Task to complete>
Reproduce the entries below exactly, but only from the line containing "Hub-Polling (vedi dopo)" to the line containing "conveniente sempre, spesso", inclusive.

Start of Stored data

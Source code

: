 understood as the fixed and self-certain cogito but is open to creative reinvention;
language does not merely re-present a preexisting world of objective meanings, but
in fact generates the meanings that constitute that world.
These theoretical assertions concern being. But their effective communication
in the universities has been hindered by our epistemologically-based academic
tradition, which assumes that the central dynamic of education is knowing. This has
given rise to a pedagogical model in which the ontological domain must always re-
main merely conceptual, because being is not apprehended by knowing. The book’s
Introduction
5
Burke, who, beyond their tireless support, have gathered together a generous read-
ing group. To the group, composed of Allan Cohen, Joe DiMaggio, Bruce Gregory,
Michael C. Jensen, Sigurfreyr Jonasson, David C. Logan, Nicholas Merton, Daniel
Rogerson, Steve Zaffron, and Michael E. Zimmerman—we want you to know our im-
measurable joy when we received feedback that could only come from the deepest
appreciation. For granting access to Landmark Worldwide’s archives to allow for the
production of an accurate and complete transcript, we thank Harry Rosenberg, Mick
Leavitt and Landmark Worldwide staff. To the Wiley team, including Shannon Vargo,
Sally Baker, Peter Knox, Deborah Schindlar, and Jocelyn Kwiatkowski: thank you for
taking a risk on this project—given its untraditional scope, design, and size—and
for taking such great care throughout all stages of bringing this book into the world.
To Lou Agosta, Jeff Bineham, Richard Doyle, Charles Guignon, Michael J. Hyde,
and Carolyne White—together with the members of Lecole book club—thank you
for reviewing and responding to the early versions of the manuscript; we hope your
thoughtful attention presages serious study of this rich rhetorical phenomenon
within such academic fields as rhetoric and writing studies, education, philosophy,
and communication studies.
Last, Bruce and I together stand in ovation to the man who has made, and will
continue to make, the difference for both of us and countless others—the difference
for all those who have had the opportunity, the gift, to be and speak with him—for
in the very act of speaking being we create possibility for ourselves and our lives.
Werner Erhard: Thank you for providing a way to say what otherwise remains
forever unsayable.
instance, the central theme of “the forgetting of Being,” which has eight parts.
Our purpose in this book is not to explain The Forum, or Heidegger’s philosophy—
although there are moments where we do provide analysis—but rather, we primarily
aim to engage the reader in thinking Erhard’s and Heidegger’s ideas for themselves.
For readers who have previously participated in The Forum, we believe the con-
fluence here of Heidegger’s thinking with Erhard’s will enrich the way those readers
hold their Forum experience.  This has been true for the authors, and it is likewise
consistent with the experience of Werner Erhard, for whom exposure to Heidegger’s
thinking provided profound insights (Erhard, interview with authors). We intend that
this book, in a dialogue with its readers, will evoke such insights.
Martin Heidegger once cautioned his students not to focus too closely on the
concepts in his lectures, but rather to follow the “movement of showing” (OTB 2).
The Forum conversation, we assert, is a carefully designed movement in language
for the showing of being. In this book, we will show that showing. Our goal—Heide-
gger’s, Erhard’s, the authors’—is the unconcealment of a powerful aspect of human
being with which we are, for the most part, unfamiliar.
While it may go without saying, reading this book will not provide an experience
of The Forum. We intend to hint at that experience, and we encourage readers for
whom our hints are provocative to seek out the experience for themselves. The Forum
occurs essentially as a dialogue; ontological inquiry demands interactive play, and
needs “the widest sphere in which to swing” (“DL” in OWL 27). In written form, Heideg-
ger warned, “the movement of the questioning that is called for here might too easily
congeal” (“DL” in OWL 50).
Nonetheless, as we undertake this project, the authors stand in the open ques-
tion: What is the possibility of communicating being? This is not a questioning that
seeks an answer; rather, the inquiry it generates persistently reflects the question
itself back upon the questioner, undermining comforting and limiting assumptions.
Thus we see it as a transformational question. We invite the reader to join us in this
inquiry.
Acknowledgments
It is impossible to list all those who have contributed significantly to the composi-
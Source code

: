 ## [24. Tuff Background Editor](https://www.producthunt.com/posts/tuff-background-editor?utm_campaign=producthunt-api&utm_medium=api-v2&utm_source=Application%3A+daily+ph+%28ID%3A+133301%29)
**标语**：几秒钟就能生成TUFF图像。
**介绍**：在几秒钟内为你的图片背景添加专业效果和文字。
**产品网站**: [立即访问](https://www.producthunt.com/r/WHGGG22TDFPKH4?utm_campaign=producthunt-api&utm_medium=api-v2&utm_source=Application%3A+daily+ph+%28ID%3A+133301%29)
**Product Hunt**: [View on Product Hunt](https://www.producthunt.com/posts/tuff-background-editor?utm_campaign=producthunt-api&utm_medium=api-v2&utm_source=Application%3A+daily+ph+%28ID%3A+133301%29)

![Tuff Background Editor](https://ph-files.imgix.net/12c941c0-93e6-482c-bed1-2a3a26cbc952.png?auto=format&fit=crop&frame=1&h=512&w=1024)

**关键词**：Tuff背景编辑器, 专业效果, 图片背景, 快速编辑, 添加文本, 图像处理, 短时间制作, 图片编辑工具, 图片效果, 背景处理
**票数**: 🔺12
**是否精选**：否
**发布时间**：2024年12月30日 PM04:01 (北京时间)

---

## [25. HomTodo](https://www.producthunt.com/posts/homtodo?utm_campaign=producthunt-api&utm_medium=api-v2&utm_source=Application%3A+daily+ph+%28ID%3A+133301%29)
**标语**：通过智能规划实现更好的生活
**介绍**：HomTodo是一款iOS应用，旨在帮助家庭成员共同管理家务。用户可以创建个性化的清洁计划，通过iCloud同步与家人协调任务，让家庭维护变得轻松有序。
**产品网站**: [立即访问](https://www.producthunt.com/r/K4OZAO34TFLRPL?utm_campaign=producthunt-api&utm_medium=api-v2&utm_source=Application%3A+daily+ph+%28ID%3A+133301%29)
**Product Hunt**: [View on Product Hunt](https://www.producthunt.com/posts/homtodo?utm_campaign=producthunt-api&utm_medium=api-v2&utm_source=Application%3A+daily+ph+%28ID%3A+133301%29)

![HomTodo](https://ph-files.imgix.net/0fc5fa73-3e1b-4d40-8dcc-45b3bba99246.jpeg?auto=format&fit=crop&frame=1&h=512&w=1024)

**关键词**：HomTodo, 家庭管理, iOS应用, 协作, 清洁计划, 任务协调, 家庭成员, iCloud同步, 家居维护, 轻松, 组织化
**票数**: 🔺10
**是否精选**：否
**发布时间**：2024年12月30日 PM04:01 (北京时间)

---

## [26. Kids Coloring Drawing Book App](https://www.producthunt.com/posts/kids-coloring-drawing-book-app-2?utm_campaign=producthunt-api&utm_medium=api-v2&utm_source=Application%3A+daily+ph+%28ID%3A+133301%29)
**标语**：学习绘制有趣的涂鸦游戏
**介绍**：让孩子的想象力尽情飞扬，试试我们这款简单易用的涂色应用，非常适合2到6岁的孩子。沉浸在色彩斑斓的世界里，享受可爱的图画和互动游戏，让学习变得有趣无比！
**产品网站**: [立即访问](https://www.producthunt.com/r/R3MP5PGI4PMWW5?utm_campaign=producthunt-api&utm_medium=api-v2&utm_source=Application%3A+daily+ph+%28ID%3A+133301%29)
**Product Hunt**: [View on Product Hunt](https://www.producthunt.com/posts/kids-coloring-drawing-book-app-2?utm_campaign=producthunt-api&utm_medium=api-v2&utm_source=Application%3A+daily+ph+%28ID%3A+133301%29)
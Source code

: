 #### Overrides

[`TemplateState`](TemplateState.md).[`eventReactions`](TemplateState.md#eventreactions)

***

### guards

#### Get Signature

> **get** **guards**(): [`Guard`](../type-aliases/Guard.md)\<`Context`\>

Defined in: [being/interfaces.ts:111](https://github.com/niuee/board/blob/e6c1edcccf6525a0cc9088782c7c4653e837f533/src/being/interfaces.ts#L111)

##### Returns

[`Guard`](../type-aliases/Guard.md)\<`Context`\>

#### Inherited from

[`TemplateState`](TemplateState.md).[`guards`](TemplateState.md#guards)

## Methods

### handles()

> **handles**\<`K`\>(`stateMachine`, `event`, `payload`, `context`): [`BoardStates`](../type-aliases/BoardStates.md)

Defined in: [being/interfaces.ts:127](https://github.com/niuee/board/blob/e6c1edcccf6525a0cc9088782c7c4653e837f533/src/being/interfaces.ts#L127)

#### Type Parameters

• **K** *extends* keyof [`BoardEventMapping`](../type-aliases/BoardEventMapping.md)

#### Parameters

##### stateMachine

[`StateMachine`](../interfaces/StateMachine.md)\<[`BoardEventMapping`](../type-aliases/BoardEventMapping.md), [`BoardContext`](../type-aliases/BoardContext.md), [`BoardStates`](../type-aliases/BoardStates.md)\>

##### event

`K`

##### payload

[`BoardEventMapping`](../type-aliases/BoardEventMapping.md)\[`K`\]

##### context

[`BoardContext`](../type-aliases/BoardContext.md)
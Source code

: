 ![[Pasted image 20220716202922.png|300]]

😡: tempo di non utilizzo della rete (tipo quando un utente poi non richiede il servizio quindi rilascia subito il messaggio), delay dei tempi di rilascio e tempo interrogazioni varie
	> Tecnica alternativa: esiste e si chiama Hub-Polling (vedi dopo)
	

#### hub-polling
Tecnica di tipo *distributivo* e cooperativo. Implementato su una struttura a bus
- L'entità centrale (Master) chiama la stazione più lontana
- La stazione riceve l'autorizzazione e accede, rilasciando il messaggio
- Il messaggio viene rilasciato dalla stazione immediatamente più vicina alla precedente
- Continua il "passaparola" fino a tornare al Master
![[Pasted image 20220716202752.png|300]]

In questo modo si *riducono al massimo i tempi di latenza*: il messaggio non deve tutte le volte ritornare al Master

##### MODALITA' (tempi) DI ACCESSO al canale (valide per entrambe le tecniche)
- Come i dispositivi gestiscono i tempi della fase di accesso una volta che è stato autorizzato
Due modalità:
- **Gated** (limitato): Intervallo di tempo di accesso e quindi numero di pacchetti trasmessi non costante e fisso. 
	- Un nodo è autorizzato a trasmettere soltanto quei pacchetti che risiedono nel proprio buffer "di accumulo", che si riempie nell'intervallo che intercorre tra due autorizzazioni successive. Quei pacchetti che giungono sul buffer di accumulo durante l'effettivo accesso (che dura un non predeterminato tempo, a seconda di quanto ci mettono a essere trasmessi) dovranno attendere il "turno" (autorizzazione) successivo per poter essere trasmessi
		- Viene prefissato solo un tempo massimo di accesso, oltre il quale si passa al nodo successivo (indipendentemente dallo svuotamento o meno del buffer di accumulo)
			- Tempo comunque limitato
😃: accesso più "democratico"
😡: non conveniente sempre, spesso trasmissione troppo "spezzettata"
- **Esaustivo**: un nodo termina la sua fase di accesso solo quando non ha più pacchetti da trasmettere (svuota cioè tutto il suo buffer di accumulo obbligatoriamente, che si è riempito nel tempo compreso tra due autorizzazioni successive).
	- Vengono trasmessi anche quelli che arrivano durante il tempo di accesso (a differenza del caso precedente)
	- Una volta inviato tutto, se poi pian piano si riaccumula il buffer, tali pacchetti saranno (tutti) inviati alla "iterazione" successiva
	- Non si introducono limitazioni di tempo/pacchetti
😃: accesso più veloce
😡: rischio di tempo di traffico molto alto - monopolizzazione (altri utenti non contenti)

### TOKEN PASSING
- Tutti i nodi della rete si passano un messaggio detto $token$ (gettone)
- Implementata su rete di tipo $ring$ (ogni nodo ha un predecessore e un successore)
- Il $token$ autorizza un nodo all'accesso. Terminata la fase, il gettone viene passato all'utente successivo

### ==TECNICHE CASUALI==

End of Stored data

Solution for this exercise>
	> Tecnica alternativa: esiste e si chiama Hub-Polling (vedi dopo)
	

#### hub-polling
Tecnica di tipo *distributivo* e cooperativo. Implementato su una struttura a bus
- L'entità centrale (Master) chiama la stazione più lontana
- La stazione riceve l'autorizzazione e accede, rilasciando il messaggio
- Il messaggio viene rilasciato dalla stazione immediatamente più vicina alla precedente
- Continua il "passaparola" fino a tornare al Master
![[Pasted image 20220716202752.png|300]]

In questo modo si *riducono al massimo i tempi di latenza*: il messaggio non deve tutte le volte ritornare al Master

##### MODALITA' (tempi) DI ACCESSO al canale (valide per entrambe le tecniche)
- Come i dispositivi gestiscono i tempi della fase di accesso una volta che è stato autorizzato
Due modalità:
- **Gated** (limitato): Intervallo di tempo di accesso e quindi numero di pacchetti trasmessi non costante e fisso. 
	- Un nodo è autorizzato a trasmettere soltanto quei pacchetti che risiedono nel proprio buffer "di accumulo", che si riempie nell'intervallo che intercorre tra due autorizzazioni successive. Quei pacchetti che giungono sul buffer di accumulo durante l'effettivo accesso (che dura un non predeterminato tempo, a seconda di quanto ci mettono a essere trasmessi) dovranno attendere il "turno" (autorizzazione) successivo per poter essere trasmessi
		- Viene prefissato solo un tempo massimo di accesso, oltre il quale si passa al nodo successivo (indipendentemente dallo svuotamento o meno del buffer di accumulo)
			- Tempo comunque limitato
😃: accesso più "democratico"
😡: non conveniente sempre, spesso trasmissione troppo "spezzettata"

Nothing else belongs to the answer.